WHAT YOU WILL DO> Your task is to copy the lines of the data below from the line holding "update_1to4 | 2207 |" through the line holding "pass) | 25905 |", inclusive, exactly and with nothing added.

*** PROVIDED DATA Section Begins ***

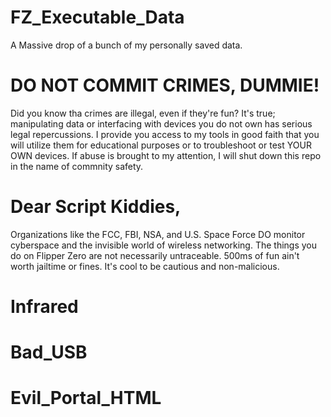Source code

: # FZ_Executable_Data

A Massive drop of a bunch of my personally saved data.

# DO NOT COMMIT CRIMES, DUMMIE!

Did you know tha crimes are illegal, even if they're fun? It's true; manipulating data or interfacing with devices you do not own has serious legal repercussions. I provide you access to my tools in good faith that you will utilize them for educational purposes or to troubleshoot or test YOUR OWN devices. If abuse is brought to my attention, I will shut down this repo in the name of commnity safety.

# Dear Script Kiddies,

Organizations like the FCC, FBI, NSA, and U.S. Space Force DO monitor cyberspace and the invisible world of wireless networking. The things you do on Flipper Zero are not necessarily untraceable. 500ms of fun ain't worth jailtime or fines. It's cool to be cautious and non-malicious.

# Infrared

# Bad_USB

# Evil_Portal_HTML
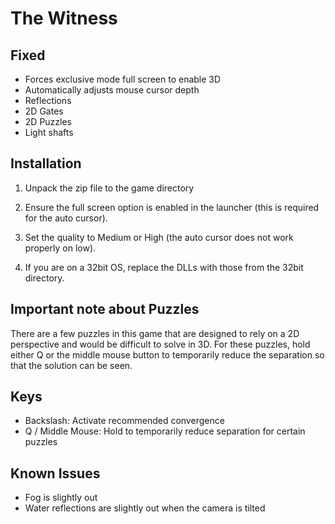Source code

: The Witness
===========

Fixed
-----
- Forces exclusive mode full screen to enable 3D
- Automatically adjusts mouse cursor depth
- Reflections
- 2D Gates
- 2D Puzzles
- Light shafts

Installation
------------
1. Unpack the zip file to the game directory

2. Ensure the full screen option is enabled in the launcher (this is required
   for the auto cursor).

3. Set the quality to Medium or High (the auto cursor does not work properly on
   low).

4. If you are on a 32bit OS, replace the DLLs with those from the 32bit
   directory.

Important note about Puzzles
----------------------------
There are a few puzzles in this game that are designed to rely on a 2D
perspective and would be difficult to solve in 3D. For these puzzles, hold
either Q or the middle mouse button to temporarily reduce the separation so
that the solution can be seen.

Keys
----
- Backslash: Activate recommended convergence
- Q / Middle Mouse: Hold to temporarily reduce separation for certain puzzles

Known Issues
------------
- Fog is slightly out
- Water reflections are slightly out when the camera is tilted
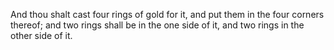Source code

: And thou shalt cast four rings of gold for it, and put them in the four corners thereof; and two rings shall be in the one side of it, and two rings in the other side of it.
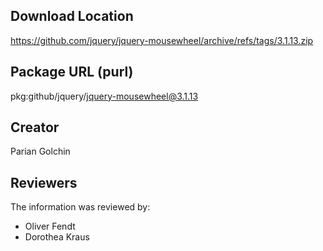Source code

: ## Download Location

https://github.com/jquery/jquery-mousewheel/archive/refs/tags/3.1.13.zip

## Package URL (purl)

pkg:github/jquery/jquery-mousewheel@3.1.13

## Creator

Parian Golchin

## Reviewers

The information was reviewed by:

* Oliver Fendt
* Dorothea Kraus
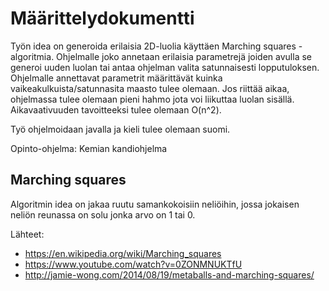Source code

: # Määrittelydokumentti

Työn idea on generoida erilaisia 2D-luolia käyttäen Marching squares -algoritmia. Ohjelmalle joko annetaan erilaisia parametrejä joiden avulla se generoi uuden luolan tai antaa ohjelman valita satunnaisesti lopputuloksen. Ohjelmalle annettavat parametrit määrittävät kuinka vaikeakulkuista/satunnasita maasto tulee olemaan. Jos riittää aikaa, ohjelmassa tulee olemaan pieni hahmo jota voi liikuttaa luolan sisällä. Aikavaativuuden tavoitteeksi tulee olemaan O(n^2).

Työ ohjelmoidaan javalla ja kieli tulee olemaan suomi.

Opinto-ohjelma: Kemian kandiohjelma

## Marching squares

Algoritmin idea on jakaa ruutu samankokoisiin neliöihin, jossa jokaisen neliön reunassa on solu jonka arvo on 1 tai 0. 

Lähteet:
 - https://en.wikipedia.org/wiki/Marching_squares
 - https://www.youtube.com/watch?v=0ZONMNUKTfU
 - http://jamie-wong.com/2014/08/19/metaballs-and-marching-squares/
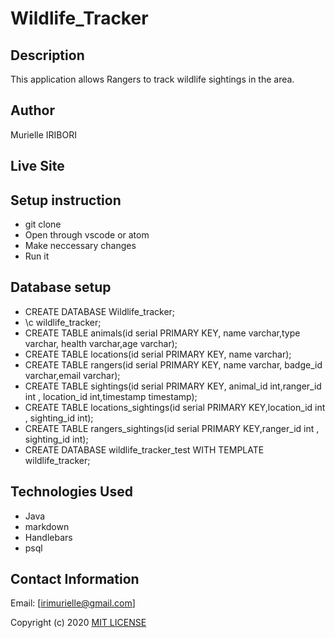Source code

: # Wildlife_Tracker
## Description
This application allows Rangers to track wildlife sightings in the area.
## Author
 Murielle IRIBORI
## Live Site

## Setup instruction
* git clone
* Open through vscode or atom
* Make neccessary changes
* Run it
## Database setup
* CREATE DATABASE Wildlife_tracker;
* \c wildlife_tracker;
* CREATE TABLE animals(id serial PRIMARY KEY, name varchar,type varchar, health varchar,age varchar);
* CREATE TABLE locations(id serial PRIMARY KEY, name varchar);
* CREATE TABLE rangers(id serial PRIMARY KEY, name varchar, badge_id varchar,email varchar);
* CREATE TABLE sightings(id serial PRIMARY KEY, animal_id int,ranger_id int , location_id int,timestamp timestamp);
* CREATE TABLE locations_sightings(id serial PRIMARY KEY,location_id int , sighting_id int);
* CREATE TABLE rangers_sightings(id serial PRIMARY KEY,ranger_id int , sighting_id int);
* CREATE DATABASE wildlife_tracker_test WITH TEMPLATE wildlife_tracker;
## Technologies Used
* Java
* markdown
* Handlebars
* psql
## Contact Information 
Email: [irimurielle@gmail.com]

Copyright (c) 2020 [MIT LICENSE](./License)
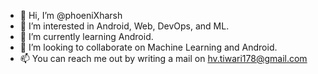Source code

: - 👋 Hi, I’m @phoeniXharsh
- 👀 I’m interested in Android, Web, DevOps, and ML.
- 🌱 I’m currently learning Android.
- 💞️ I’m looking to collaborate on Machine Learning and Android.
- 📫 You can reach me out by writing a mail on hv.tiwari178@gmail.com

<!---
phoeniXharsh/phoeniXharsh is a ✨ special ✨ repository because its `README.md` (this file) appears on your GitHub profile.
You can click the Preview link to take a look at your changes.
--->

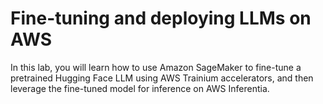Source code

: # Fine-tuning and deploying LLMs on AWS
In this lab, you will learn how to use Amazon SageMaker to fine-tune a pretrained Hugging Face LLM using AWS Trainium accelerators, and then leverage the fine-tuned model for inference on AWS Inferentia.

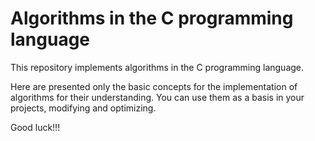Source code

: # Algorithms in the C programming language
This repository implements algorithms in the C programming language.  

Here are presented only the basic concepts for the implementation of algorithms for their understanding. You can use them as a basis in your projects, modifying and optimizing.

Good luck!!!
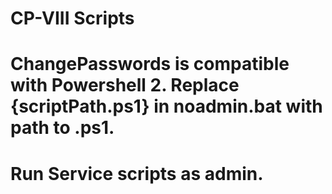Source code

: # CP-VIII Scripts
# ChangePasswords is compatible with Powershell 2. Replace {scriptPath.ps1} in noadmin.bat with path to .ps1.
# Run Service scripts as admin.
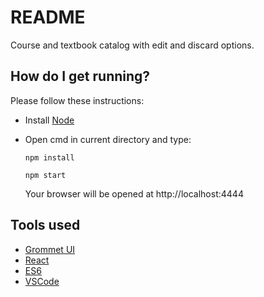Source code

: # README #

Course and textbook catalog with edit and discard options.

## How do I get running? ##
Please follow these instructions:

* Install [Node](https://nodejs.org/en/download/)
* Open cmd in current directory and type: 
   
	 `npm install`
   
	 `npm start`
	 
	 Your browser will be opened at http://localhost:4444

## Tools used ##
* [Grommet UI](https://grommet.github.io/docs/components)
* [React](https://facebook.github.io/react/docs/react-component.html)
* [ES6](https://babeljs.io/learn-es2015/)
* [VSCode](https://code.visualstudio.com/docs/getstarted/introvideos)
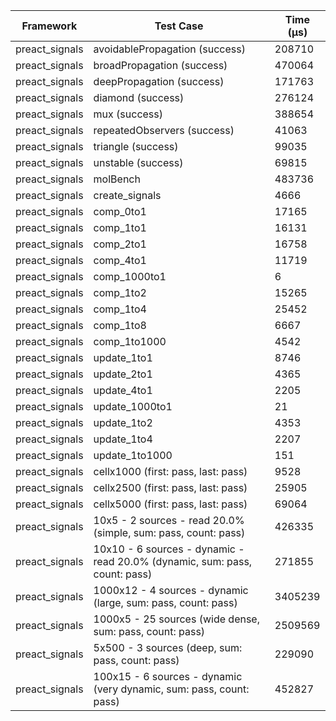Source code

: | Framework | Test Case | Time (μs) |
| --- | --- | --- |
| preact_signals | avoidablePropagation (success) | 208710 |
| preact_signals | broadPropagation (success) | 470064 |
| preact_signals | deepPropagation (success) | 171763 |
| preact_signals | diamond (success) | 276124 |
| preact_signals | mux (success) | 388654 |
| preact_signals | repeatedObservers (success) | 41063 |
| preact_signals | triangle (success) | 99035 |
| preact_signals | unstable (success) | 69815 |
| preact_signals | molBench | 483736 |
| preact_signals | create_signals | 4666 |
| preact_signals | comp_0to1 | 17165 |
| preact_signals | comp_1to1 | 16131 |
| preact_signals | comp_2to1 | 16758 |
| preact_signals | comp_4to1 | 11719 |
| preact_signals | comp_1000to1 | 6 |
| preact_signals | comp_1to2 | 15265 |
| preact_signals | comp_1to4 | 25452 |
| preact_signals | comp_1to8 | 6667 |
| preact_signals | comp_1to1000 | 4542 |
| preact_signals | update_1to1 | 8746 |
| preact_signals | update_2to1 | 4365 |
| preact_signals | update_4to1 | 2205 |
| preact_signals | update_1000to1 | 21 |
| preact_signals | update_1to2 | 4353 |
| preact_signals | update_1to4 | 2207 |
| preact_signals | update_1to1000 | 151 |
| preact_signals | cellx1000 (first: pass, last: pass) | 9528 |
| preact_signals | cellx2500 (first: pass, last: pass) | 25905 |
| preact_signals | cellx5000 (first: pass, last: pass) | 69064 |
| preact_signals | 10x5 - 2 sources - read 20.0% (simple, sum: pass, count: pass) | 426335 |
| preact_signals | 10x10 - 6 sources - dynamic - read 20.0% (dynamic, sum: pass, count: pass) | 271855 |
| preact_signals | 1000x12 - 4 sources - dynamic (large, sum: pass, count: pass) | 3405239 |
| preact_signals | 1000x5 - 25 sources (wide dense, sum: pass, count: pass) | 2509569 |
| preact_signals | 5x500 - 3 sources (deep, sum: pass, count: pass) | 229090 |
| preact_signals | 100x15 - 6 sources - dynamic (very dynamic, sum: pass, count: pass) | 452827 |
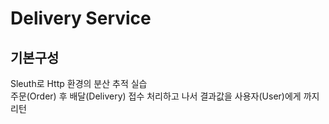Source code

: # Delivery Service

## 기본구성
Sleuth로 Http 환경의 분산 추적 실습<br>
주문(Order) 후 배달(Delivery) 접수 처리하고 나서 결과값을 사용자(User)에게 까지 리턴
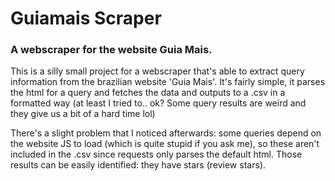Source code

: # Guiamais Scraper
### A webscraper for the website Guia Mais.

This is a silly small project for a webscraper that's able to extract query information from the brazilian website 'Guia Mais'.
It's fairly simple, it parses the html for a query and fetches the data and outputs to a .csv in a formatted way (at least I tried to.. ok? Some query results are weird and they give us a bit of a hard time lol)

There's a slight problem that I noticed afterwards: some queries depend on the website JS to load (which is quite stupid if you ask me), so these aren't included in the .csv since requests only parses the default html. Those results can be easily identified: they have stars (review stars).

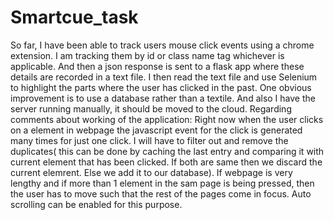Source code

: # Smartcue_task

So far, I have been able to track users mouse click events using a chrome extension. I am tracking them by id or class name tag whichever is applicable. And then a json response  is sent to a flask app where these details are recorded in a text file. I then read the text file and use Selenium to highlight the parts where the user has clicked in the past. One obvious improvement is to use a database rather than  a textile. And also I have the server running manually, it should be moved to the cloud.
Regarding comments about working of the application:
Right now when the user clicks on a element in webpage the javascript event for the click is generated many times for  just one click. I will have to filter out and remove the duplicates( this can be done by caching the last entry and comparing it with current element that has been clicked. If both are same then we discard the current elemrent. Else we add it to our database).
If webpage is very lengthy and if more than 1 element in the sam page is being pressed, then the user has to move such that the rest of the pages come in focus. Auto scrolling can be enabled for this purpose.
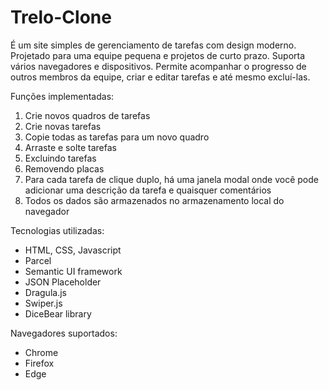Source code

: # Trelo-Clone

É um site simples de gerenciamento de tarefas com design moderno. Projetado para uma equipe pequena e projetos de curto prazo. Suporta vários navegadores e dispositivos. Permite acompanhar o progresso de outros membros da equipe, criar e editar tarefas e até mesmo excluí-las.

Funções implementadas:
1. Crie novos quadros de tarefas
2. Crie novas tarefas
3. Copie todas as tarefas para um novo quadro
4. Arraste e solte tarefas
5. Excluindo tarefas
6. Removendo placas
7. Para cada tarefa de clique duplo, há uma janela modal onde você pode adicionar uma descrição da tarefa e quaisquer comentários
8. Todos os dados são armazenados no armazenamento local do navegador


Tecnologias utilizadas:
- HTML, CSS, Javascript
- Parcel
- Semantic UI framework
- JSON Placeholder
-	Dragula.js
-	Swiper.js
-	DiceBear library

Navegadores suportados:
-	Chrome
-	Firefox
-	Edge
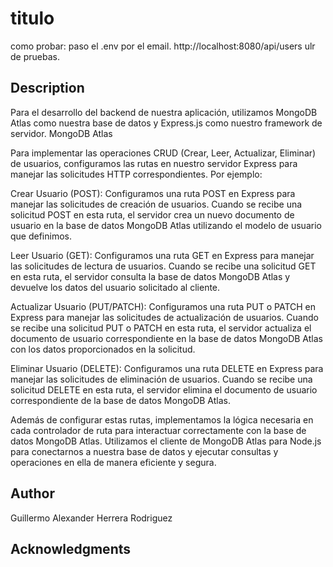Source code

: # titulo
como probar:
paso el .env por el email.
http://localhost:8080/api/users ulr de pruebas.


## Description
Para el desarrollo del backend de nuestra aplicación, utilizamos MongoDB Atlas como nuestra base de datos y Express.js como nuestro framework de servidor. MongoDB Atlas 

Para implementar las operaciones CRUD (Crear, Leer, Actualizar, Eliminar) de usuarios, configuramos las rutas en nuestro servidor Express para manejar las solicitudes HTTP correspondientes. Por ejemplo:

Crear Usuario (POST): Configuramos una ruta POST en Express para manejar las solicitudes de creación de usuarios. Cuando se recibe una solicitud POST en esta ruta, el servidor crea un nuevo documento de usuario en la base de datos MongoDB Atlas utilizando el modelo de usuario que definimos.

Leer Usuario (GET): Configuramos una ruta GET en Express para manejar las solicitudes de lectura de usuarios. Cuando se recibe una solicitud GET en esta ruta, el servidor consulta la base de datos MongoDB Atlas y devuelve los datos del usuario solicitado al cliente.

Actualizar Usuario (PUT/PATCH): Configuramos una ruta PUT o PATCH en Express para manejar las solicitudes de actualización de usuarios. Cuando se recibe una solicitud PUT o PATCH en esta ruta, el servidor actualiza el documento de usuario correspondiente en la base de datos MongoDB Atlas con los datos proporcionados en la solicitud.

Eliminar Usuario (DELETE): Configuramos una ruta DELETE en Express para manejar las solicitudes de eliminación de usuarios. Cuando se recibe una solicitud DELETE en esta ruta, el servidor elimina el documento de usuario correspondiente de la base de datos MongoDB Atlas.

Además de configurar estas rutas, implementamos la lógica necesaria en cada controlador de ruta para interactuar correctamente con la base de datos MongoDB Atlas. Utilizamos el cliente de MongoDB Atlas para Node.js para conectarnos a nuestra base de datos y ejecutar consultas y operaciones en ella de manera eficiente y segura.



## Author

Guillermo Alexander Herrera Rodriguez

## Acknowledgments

*** PROVIDED DATA Section Ends ***

TASK OUTPUT>
| preact_signals | update_1to4 | 2207 |
| preact_signals | update_1to1000 | 151 |
| preact_signals | cellx1000 (first: pass, last: pass) | 9528 |
| preact_signals | cellx2500 (first: pass, last: pass) | 25905 |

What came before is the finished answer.